Some religious pastors are suggesting that inter-faith dialogue could result in better understanding and, hence, a decrease in violence among the various religions. In order to overcome the faith divide, the religious (and the non-believer) would have to throw a core function of religion overboard: the exclusion mechanism of one truth against another. Interestingly, every religion claims that it is the lone exception to that rule and trailblazers of any color offer a path to dialogue.
How short in breath these offers are can be experimented easily by telling any American Christian that Jesus is NOT God. It is the fastest way to get the Western Christian blood boiling. Likewise, the highly contentious belief that the Koran is a work of fraud is widespread in America. Test any Muslim. While an odd zeitgeist forbids criticism of the Jewish narrative, one’s own truth is the word of God, of course.
Exclusion is in the nature of religious truths, not meaningful dialogue or, heaven forbid, an honest investigation of the foundation of the religions or their fabricated histories, except for the true one. Inviting the most unwelcome participants, atheists, to the table would complicate matters even more, exposing the dialogue to insults of delusion. Those anti-God fundamentalists tend to summarily view religious minds as extremists and potential terrorists.
But then why is there an offer for dialogue and teaching of comparative religions? It may not have escaped the curious mind that every Judaic religion advertises itself, against all truths, as religion of peace. As the following examples show, heretics or atheists are excluded from this offer to peace.
Koran 48:30: Muhammad is the Messenger of God, and those who are with him are hard against the unbelievers, merciful one to another.
Matthew 11:20-24: Then he began to denounce the cities in which most of his mighty works had been done, because they didn’t repent. “Woe to you, Chorazin! Woe to you, Bethsaida! For if the mighty works had been done in Tyre and Sidon which were done in you, they would have repented long ago in sackcloth and ashes. But I tell you, it will be more tolerable for Tyre and Sidon on the day of judgment than for you. You, Capernaum, who are exalted to heaven, you will go to Hell. For if the mighty works had been done in Sodom which were done in you, it would have remained until this day. But I tell you that it will be more tolerable for the land of Sodom, on the day of judgment, than for you. [The threat refers to the destruction of Sodom and Gomorrah, where all residents had been terminated by God, including children, women, and animals, excluding the lone believing family of Lot.]

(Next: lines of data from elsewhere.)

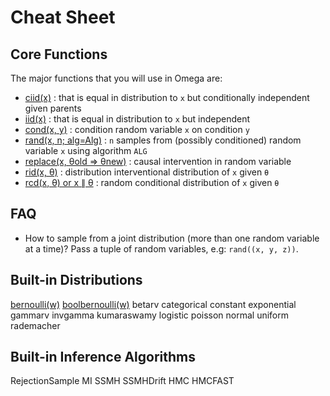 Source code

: # Cheat Sheet

## Core Functions
The major functions that you will use in Omega are:

- [ciid(x)]() : that is equal in distribution to `x` but conditionally independent given parents
- [iid(x)]() : that is equal in distribution to `x` but independent
- [cond(x, y)](inference.md#cond) : condition random variable `x` on condition `y`
- [rand(x, n; alg=Alg)](inference.md#cond) : `n` samples from (possibly conditioned) random variable `x` using algorithm `ALG`
- [replace(x, θold => θnew)](causal.md#replace) : causal intervention in random variable
- [rid(x, θ)]()  : distribution interventional distribution of `x` given `θ`  
- [rcd(x, θ) or x ∥ θ]()  : random conditional distribution of `x` given `θ`

## FAQ

- How to sample from a joint distribution (more than one random variable at a time)?
Pass a tuple of random variables, e.g: `rand((x, y, z))`.

## Built-in Distributions

[bernoulli(w)](distributions.md#Omega.bernoulli) [boolbernoulli(w)](distributions.md#Omega.boolbernoulli)
betarv
categorical
constant
exponential
gammarv
invgamma
kumaraswamy
logistic
poisson
normal
uniform
rademacher

## Built-in Inference Algorithms

RejectionSample
MI
SSMH
SSMHDrift
HMC
HMCFAST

Leviticus 24:11ff: He who blasphemes the name of God, he shall surely be put to death; all the congregation shall certainly stone him: the foreigner as well as the native-born, when he blasphemes the Name, shall be put to death.’”

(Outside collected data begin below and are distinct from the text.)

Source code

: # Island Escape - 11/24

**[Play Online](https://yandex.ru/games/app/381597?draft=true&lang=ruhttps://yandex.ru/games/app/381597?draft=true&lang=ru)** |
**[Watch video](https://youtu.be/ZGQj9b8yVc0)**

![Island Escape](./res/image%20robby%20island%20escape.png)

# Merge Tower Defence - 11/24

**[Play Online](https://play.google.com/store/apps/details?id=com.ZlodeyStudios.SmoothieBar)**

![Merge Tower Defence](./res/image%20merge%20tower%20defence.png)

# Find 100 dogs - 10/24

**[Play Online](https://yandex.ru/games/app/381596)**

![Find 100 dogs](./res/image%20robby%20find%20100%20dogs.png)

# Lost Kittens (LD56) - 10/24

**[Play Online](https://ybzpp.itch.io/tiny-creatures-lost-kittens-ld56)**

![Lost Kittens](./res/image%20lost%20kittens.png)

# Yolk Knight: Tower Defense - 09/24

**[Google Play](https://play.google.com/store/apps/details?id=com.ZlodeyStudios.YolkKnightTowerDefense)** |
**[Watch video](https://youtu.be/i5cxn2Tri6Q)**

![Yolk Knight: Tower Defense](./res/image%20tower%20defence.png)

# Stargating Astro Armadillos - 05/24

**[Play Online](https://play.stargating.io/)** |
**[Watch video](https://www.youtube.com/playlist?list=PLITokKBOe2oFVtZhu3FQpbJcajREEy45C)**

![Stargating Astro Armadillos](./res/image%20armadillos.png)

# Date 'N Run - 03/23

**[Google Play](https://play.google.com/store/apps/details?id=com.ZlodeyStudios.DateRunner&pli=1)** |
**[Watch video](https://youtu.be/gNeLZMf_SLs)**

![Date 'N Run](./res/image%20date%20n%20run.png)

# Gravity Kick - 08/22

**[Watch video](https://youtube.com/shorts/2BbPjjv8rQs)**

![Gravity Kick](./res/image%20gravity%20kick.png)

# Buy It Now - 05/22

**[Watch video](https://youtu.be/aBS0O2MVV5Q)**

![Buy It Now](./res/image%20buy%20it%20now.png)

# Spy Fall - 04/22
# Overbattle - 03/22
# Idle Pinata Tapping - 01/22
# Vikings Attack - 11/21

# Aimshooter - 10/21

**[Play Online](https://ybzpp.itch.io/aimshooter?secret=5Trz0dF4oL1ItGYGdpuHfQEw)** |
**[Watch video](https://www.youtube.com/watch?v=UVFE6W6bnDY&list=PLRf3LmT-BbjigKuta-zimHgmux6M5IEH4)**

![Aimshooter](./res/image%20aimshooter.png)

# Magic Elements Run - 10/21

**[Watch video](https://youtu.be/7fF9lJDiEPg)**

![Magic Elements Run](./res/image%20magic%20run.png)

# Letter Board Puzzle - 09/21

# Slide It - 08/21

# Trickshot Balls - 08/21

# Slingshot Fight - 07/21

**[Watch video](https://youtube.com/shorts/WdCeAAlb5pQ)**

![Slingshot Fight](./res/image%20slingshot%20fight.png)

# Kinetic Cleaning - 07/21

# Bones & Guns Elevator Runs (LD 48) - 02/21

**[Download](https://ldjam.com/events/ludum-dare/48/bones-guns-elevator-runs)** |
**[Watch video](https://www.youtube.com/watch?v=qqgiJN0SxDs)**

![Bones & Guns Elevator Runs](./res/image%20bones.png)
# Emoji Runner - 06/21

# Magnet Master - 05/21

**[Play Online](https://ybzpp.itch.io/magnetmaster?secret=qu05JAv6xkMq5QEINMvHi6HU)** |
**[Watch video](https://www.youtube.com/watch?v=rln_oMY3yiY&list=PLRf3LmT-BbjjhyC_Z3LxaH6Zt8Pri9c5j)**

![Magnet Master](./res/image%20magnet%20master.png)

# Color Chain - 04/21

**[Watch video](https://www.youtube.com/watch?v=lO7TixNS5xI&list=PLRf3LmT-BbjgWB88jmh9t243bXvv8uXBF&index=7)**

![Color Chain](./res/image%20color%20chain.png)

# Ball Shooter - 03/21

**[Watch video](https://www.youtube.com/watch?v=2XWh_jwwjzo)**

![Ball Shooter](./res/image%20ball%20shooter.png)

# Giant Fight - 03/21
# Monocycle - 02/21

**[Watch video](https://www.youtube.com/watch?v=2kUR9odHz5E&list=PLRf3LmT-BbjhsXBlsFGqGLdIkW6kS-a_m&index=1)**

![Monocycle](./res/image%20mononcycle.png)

Only believers are included in the inner circle of peace. There is no point in Western history where Judaism, Christianity, or Islam would merit adoration. Instead, the historic horrors would keep on coming. The relative peace in modern times is owed to the minority position of religious sects in secular societies. Should opportunity present itself, the inherent evil of religion will inevitably return, as a peak into the Muslim Middle East, Christian Africa, or Ultra-Orthodox Jerusalem reveals. Hence, that the flaring up of violence and intolerance rests on misunderstandings of religion may be further from reality than one might hope.

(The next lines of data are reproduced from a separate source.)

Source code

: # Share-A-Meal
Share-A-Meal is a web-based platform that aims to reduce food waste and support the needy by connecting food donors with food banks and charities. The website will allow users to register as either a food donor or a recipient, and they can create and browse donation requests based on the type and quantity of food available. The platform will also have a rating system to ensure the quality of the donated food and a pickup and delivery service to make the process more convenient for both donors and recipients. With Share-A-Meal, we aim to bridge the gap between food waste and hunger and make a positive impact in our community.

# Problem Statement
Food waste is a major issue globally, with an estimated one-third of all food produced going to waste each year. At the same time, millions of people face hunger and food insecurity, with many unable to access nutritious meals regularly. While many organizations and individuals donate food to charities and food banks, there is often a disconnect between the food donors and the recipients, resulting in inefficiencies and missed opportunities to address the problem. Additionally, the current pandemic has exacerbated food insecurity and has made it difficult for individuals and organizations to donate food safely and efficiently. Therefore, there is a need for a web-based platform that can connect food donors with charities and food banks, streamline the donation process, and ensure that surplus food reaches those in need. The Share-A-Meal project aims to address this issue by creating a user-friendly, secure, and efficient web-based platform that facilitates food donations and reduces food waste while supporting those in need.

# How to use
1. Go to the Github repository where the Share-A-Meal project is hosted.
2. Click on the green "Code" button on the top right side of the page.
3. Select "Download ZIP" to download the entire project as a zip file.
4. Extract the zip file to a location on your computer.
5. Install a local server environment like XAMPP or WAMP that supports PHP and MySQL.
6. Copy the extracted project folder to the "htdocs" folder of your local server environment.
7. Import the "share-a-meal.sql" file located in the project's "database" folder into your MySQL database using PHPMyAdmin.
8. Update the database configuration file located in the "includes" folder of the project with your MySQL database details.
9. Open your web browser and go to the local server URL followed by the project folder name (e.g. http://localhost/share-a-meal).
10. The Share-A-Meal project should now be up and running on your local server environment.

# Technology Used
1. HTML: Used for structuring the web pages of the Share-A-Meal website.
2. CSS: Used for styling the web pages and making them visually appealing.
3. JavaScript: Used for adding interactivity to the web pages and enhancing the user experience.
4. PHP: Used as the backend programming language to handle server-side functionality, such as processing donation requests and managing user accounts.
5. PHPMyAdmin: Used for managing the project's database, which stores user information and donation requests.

It seems self-evident that an inter-religious dialogue would take place under the cover of mutual silence over the unshakable historic horrors that could not be buried. As in yesteryears, any religion will again show its ugly face when opportunity presents itself. The offer for a roundtable is nothing other than an expedient attempt to create a platform for fetching new recruits from one another by highlighting the positive aspects of the modern doctrines of which there are admittedly plenty in any of the truths, should one wish to seek them out.
The single biggest problem of modern humanity is religion. However, it is also the greatest potential problem solver if the positive energies could be directed toward a common goal that serves humanity rather than the vested interests of religious kings. Before this would happen, Jews seize to be Jews, Christians to be Christians, and Muslims seize to be Muslims.